*** Block opens ***

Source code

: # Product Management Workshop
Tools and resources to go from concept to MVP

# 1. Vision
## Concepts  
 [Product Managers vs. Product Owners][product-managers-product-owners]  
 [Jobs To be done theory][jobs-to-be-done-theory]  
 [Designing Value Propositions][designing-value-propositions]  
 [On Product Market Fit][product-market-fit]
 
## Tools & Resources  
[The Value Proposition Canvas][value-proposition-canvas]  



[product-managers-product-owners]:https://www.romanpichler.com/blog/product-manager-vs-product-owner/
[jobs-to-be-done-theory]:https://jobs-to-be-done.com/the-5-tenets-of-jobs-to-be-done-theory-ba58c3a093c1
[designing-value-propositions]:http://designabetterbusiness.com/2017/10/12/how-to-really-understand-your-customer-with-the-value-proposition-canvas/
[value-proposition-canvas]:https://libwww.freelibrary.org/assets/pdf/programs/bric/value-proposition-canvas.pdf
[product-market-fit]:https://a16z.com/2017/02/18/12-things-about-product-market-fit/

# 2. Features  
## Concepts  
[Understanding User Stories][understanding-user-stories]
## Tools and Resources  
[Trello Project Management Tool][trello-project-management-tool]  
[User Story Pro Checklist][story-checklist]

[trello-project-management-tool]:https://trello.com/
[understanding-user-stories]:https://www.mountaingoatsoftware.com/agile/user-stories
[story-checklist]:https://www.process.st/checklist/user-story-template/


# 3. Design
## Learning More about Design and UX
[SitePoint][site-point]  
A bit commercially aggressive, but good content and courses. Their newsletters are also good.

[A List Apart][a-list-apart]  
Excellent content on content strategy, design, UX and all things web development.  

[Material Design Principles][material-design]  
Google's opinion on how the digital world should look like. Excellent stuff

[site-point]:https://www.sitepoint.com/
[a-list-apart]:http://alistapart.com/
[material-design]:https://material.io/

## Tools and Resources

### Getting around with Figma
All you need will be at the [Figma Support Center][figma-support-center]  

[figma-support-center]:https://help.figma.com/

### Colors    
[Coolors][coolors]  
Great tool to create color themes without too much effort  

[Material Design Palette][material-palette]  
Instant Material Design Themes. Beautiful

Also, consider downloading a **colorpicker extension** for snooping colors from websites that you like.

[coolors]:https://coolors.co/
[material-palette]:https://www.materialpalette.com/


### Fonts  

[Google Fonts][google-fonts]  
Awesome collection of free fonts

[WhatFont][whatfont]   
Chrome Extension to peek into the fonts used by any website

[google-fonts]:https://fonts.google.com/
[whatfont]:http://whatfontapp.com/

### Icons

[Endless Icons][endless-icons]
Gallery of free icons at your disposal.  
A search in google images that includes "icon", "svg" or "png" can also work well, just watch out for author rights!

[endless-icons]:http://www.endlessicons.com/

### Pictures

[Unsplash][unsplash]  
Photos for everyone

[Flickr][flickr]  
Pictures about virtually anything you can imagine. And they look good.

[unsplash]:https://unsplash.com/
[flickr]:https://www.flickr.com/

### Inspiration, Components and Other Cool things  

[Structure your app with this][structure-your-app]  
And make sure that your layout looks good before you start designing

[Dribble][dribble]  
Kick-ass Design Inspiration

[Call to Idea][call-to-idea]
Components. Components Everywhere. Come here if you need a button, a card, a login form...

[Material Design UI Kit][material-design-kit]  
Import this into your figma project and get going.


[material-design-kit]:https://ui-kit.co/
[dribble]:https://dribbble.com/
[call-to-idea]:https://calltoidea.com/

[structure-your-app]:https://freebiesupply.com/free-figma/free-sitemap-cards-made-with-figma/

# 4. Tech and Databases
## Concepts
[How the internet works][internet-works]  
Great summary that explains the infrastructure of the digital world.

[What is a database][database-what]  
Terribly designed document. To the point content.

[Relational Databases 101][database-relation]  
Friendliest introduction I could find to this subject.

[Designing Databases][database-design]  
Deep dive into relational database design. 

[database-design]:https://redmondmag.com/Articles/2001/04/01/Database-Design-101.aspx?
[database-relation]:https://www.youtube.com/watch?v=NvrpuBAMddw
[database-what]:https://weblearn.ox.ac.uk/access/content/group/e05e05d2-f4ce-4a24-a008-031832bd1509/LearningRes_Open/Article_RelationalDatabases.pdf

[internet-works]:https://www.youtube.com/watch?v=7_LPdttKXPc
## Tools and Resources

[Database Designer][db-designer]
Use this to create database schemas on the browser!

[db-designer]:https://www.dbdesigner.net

*** Block closes ***

§ PROBLEM DETAILS
Starting at the line that contains "Gallery of free icons at your disposal." and stopping after the line that contains "[Unsplash][unsplash]", write out every line exactly as it appears above, and no other line.

§ RESPONSE BOX
Gallery of free icons at your disposal.  
A search in google images that includes "icon", "svg" or "png" can also work well, just watch out for author rights!

[endless-icons]:http://www.endlessicons.com/

### Pictures

[Unsplash][unsplash]  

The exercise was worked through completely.